### EXERCISE
In this exercise, every entry below is to be reproduced word for word.

SOURCE DATA below:

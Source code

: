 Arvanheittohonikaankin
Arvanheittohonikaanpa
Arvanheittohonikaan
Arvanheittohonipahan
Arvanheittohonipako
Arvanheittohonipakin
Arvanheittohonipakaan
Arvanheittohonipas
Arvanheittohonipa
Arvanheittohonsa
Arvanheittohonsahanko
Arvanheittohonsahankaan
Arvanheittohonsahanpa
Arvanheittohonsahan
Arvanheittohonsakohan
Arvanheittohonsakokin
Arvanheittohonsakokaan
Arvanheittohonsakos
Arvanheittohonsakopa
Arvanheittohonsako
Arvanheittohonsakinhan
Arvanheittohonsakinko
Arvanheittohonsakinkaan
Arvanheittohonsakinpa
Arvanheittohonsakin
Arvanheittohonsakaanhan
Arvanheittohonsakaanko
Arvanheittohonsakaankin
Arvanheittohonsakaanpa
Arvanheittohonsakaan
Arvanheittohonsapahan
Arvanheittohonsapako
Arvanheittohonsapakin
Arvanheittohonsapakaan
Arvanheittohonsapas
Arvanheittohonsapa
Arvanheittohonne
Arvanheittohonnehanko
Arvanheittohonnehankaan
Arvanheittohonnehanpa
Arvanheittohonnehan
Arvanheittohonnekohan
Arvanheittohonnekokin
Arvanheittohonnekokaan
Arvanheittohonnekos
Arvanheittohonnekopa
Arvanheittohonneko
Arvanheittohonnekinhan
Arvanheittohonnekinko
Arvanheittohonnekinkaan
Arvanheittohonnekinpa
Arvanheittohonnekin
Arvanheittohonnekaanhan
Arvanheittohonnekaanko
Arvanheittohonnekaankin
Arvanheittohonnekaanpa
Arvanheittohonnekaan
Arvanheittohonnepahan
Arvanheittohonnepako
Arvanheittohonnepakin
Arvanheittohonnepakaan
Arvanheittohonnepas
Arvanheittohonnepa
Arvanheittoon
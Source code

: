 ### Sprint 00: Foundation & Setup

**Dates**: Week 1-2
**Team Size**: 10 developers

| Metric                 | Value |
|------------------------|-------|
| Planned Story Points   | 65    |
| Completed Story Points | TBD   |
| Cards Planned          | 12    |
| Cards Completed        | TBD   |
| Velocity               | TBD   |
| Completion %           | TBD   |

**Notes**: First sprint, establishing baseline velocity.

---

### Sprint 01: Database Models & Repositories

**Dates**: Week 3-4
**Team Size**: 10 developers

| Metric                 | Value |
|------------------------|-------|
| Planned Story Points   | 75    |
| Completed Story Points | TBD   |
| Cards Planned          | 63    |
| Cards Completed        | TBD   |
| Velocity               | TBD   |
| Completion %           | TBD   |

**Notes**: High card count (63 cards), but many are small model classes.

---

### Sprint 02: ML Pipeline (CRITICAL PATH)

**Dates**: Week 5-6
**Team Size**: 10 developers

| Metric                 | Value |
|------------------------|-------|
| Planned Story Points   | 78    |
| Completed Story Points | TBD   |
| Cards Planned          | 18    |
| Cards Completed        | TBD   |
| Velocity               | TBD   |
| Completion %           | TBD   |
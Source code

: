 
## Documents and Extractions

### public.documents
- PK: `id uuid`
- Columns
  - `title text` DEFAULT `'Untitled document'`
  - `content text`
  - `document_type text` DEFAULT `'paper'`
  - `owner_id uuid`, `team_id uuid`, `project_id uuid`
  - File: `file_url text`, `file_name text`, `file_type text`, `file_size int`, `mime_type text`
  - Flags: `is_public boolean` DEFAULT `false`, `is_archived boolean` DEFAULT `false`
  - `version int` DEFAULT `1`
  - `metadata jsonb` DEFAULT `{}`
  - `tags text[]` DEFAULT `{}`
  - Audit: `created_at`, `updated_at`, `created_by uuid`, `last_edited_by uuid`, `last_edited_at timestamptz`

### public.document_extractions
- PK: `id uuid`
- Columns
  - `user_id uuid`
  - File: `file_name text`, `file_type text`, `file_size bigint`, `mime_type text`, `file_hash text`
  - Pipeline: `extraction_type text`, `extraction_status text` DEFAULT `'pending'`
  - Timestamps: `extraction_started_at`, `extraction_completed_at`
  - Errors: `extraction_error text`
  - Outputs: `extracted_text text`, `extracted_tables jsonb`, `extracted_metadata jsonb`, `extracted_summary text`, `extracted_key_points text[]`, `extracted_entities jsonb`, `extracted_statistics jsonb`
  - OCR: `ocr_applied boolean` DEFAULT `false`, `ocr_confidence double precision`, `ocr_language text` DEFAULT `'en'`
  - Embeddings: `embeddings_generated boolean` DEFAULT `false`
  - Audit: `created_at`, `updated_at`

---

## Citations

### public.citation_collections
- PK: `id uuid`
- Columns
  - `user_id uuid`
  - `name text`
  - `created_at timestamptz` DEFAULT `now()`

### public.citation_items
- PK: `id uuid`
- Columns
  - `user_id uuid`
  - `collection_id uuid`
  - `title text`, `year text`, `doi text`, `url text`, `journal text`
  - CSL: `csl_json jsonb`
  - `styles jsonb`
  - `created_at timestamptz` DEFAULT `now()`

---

End of SOURCE DATA.

### ANSWER TO THE PROBLEM
Source code

: Arvanheittohonikaankin
Arvanheittohonikaanpa
Arvanheittohonikaan
Arvanheittohonipahan
Arvanheittohonipako
Arvanheittohonipakin
Arvanheittohonipakaan
Arvanheittohonipas
Arvanheittohonipa
Arvanheittohonsa
Arvanheittohonsahanko
Arvanheittohonsahankaan
Arvanheittohonsahanpa
Arvanheittohonsahan
Arvanheittohonsakohan
Arvanheittohonsakokin
Arvanheittohonsakokaan
Arvanheittohonsakos
Arvanheittohonsakopa
Arvanheittohonsako
Arvanheittohonsakinhan
Arvanheittohonsakinko
Arvanheittohonsakinkaan
Arvanheittohonsakinpa
Arvanheittohonsakin
Arvanheittohonsakaanhan
Arvanheittohonsakaanko
Arvanheittohonsakaankin
Arvanheittohonsakaanpa
Arvanheittohonsakaan
Arvanheittohonsapahan
Arvanheittohonsapako
Arvanheittohonsapakin
Arvanheittohonsapakaan
Arvanheittohonsapas
Arvanheittohonsapa
Arvanheittohonne
Arvanheittohonnehanko
Arvanheittohonnehankaan
Arvanheittohonnehanpa
Arvanheittohonnehan
Arvanheittohonnekohan
Arvanheittohonnekokin
Arvanheittohonnekokaan
Arvanheittohonnekos
Arvanheittohonnekopa
Arvanheittohonneko
Arvanheittohonnekinhan
Arvanheittohonnekinko
Arvanheittohonnekinkaan
Arvanheittohonnekinpa
Arvanheittohonnekin
Arvanheittohonnekaanhan
Arvanheittohonnekaanko
Arvanheittohonnekaankin
Arvanheittohonnekaanpa
Arvanheittohonnekaan
Arvanheittohonnepahan
Arvanheittohonnepako
Arvanheittohonnepakin
Arvanheittohonnepakaan
Arvanheittohonnepas
Arvanheittohonnepa
Arvanheittoon
Source code

: ### Sprint 00: Foundation & Setup

**Dates**: Week 1-2
**Team Size**: 10 developers

| Metric                 | Value |
|------------------------|-------|
| Planned Story Points   | 65    |
| Completed Story Points | TBD   |
| Cards Planned          | 12    |
| Cards Completed        | TBD   |
| Velocity               | TBD   |
| Completion %           | TBD   |

**Notes**: First sprint, establishing baseline velocity.

---

### Sprint 01: Database Models & Repositories

**Dates**: Week 3-4
**Team Size**: 10 developers

| Metric                 | Value |
|------------------------|-------|
| Planned Story Points   | 75    |
| Completed Story Points | TBD   |
| Cards Planned          | 63    |
| Cards Completed        | TBD   |
| Velocity               | TBD   |
| Completion %           | TBD   |

**Notes**: High card count (63 cards), but many are small model classes.

---

### Sprint 02: ML Pipeline (CRITICAL PATH)

**Dates**: Week 5-6
**Team Size**: 10 developers

| Metric                 | Value |
|------------------------|-------|
| Planned Story Points   | 78    |
| Completed Story Points | TBD   |
| Cards Planned          | 18    |
| Cards Completed        | TBD   |
| Velocity               | TBD   |
| Completion %           | TBD   |
Source code

: 
## Documents and Extractions

### public.documents
- PK: `id uuid`
- Columns
  - `title text` DEFAULT `'Untitled document'`
  - `content text`
  - `document_type text` DEFAULT `'paper'`
  - `owner_id uuid`, `team_id uuid`, `project_id uuid`
  - File: `file_url text`, `file_name text`, `file_type text`, `file_size int`, `mime_type text`
  - Flags: `is_public boolean` DEFAULT `false`, `is_archived boolean` DEFAULT `false`
  - `version int` DEFAULT `1`
  - `metadata jsonb` DEFAULT `{}`
  - `tags text[]` DEFAULT `{}`
  - Audit: `created_at`, `updated_at`, `created_by uuid`, `last_edited_by uuid`, `last_edited_at timestamptz`

### public.document_extractions
- PK: `id uuid`
- Columns
  - `user_id uuid`
  - File: `file_name text`, `file_type text`, `file_size bigint`, `mime_type text`, `file_hash text`
  - Pipeline: `extraction_type text`, `extraction_status text` DEFAULT `'pending'`
  - Timestamps: `extraction_started_at`, `extraction_completed_at`
  - Errors: `extraction_error text`
  - Outputs: `extracted_text text`, `extracted_tables jsonb`, `extracted_metadata jsonb`, `extracted_summary text`, `extracted_key_points text[]`, `extracted_entities jsonb`, `extracted_statistics jsonb`
  - OCR: `ocr_applied boolean` DEFAULT `false`, `ocr_confidence double precision`, `ocr_language text` DEFAULT `'en'`
  - Embeddings: `embeddings_generated boolean` DEFAULT `false`
  - Audit: `created_at`, `updated_at`

---

## Citations

### public.citation_collections
- PK: `id uuid`
- Columns
  - `user_id uuid`
  - `name text`
  - `created_at timestamptz` DEFAULT `now()`

### public.citation_items
- PK: `id uuid`
- Columns
  - `user_id uuid`
  - `collection_id uuid`
  - `title text`, `year text`, `doi text`, `url text`, `journal text`
  - CSL: `csl_json jsonb`
  - `styles jsonb`
  - `created_at timestamptz` DEFAULT `now()`

---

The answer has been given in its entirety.